- **Exercise**:
Only the text should be kept: print every entry below exactly and leave each image out.
==================================================
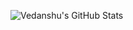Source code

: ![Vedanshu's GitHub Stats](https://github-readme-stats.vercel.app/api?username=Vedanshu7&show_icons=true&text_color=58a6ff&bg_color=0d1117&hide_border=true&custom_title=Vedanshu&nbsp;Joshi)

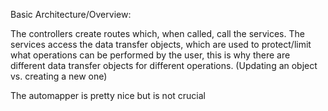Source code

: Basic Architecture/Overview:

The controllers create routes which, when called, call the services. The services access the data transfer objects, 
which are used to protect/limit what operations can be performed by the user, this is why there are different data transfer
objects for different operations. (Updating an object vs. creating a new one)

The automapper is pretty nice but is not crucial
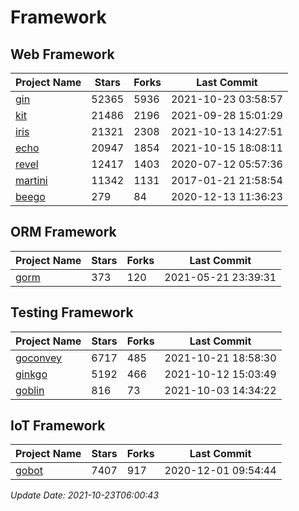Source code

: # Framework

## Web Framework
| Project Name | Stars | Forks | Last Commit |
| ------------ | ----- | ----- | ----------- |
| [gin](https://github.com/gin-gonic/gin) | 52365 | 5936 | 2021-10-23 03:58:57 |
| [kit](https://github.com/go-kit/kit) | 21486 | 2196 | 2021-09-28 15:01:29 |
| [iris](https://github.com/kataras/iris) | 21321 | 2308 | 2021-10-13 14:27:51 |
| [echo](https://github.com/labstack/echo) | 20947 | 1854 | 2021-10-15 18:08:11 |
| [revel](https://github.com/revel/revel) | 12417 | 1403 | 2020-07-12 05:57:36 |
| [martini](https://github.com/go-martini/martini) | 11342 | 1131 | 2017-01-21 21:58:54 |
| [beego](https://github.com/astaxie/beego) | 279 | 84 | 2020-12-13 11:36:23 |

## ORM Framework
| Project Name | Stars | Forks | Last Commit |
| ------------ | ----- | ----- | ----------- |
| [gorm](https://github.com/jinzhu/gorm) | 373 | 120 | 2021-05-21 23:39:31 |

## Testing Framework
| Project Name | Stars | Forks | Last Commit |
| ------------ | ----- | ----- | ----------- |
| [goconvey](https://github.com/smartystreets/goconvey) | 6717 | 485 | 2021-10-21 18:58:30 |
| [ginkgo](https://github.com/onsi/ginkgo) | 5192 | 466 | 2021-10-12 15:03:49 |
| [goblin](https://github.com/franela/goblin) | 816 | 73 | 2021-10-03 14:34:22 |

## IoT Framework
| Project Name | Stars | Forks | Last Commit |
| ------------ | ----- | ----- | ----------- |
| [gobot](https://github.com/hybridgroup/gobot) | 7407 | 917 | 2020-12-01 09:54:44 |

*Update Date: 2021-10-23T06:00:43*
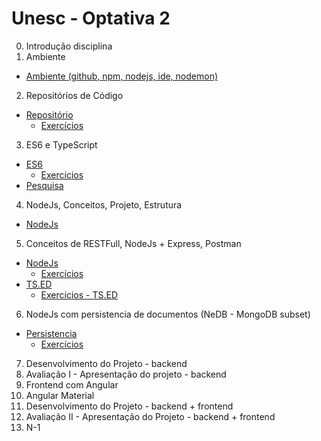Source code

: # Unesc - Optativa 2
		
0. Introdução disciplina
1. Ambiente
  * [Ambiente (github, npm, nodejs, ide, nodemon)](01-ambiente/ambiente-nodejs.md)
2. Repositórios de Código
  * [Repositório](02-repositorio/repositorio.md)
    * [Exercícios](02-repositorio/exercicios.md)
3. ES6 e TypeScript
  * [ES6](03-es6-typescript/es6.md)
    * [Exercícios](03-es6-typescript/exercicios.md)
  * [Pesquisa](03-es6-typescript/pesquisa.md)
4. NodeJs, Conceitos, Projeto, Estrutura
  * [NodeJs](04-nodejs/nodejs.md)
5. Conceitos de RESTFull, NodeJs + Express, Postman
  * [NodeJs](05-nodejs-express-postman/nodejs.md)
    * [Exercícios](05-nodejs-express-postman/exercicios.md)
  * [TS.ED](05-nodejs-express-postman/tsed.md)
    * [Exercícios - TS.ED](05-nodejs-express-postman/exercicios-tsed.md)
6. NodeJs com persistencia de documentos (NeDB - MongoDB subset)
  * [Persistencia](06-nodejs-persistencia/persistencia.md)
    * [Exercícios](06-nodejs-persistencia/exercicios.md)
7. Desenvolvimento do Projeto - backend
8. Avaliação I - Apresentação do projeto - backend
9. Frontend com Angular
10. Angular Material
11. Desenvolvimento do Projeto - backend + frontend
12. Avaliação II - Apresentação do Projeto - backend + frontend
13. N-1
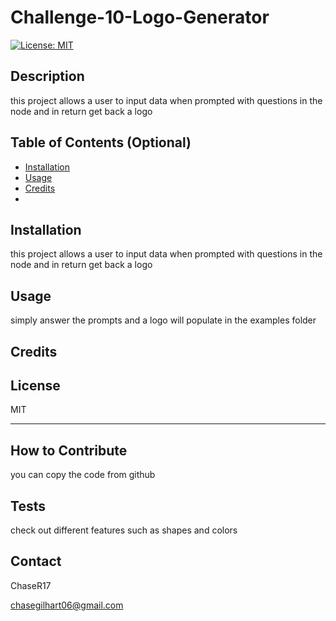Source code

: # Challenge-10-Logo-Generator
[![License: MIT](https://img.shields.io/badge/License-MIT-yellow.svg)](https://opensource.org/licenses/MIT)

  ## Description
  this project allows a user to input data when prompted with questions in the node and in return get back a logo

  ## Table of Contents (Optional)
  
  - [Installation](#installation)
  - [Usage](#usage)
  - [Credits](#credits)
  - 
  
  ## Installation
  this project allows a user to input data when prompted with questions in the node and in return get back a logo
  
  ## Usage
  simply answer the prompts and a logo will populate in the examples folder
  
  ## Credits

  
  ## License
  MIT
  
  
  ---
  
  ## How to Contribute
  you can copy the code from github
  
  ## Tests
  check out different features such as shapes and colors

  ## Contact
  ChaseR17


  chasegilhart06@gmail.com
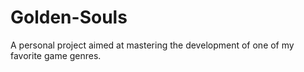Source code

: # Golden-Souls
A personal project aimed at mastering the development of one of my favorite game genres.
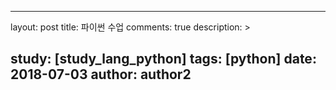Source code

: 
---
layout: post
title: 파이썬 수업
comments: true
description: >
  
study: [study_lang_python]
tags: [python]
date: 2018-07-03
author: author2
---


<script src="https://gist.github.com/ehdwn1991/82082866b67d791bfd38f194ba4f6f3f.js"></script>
==================================================
- **Expected output**:
Source code

: ![Vedanshu's GitHub Stats](https://github-readme-stats.vercel.app/api?username=Vedanshu7&show_icons=true&text_color=58a6ff&bg_color=0d1117&hide_border=true&custom_title=Vedanshu&nbsp;Joshi)

Source code

: Basic Architecture/Overview:

The controllers create routes which, when called, call the services. The services access the data transfer objects, 
which are used to protect/limit what operations can be performed by the user, this is why there are different data transfer
objects for different operations. (Updating an object vs. creating a new one)

The automapper is pretty nice but is not crucial
Source code

: # Framework

## Web Framework
| Project Name | Stars | Forks | Last Commit |
| ------------ | ----- | ----- | ----------- |
| [gin](https://github.com/gin-gonic/gin) | 52365 | 5936 | 2021-10-23 03:58:57 |
| [kit](https://github.com/go-kit/kit) | 21486 | 2196 | 2021-09-28 15:01:29 |
| [iris](https://github.com/kataras/iris) | 21321 | 2308 | 2021-10-13 14:27:51 |
| [echo](https://github.com/labstack/echo) | 20947 | 1854 | 2021-10-15 18:08:11 |
| [revel](https://github.com/revel/revel) | 12417 | 1403 | 2020-07-12 05:57:36 |
| [martini](https://github.com/go-martini/martini) | 11342 | 1131 | 2017-01-21 21:58:54 |
| [beego](https://github.com/astaxie/beego) | 279 | 84 | 2020-12-13 11:36:23 |

## ORM Framework
| Project Name | Stars | Forks | Last Commit |
| ------------ | ----- | ----- | ----------- |
| [gorm](https://github.com/jinzhu/gorm) | 373 | 120 | 2021-05-21 23:39:31 |

## Testing Framework
| Project Name | Stars | Forks | Last Commit |
| ------------ | ----- | ----- | ----------- |
| [goconvey](https://github.com/smartystreets/goconvey) | 6717 | 485 | 2021-10-21 18:58:30 |
| [ginkgo](https://github.com/onsi/ginkgo) | 5192 | 466 | 2021-10-12 15:03:49 |
| [goblin](https://github.com/franela/goblin) | 816 | 73 | 2021-10-03 14:34:22 |

## IoT Framework
| Project Name | Stars | Forks | Last Commit |
| ------------ | ----- | ----- | ----------- |
| [gobot](https://github.com/hybridgroup/gobot) | 7407 | 917 | 2020-12-01 09:54:44 |

*Update Date: 2021-10-23T06:00:43*
Source code

: # Unesc - Optativa 2
		
0. Introdução disciplina
1. Ambiente
  * [Ambiente (github, npm, nodejs, ide, nodemon)](01-ambiente/ambiente-nodejs.md)
2. Repositórios de Código
  * [Repositório](02-repositorio/repositorio.md)
    * [Exercícios](02-repositorio/exercicios.md)
3. ES6 e TypeScript
  * [ES6](03-es6-typescript/es6.md)
    * [Exercícios](03-es6-typescript/exercicios.md)
  * [Pesquisa](03-es6-typescript/pesquisa.md)
4. NodeJs, Conceitos, Projeto, Estrutura
  * [NodeJs](04-nodejs/nodejs.md)
5. Conceitos de RESTFull, NodeJs + Express, Postman
  * [NodeJs](05-nodejs-express-postman/nodejs.md)
    * [Exercícios](05-nodejs-express-postman/exercicios.md)
  * [TS.ED](05-nodejs-express-postman/tsed.md)
    * [Exercícios - TS.ED](05-nodejs-express-postman/exercicios-tsed.md)
6. NodeJs com persistencia de documentos (NeDB - MongoDB subset)
  * [Persistencia](06-nodejs-persistencia/persistencia.md)
    * [Exercícios](06-nodejs-persistencia/exercicios.md)
7. Desenvolvimento do Projeto - backend
8. Avaliação I - Apresentação do projeto - backend
9. Frontend com Angular
10. Angular Material
11. Desenvolvimento do Projeto - backend + frontend
12. Avaliação II - Apresentação do Projeto - backend + frontend
13. N-1
Source code

: # Challenge-10-Logo-Generator
[![License: MIT](https://img.shields.io/badge/License-MIT-yellow.svg)](https://opensource.org/licenses/MIT)

  ## Description
  this project allows a user to input data when prompted with questions in the node and in return get back a logo

  ## Table of Contents (Optional)
  
  - [Installation](#installation)
  - [Usage](#usage)
  - [Credits](#credits)
  - 
  
  ## Installation
  this project allows a user to input data when prompted with questions in the node and in return get back a logo
  
  ## Usage
  simply answer the prompts and a logo will populate in the examples folder
  
  ## Credits

  
  ## License
  MIT
  
  
  ---
  
  ## How to Contribute
  you can copy the code from github
  
  ## Tests
  check out different features such as shapes and colors

  ## Contact
  ChaseR17


  chasegilhart06@gmail.com
Source code

: # Golden-Souls
A personal project aimed at mastering the development of one of my favorite game genres.
Source code

: 
---
layout: post
title: 파이썬 수업
comments: true
description: >
  
study: [study_lang_python]
tags: [python]
date: 2018-07-03
author: author2
---


<script src="https://gist.github.com/ehdwn1991/82082866b67d791bfd38f194ba4f6f3f.js"></script>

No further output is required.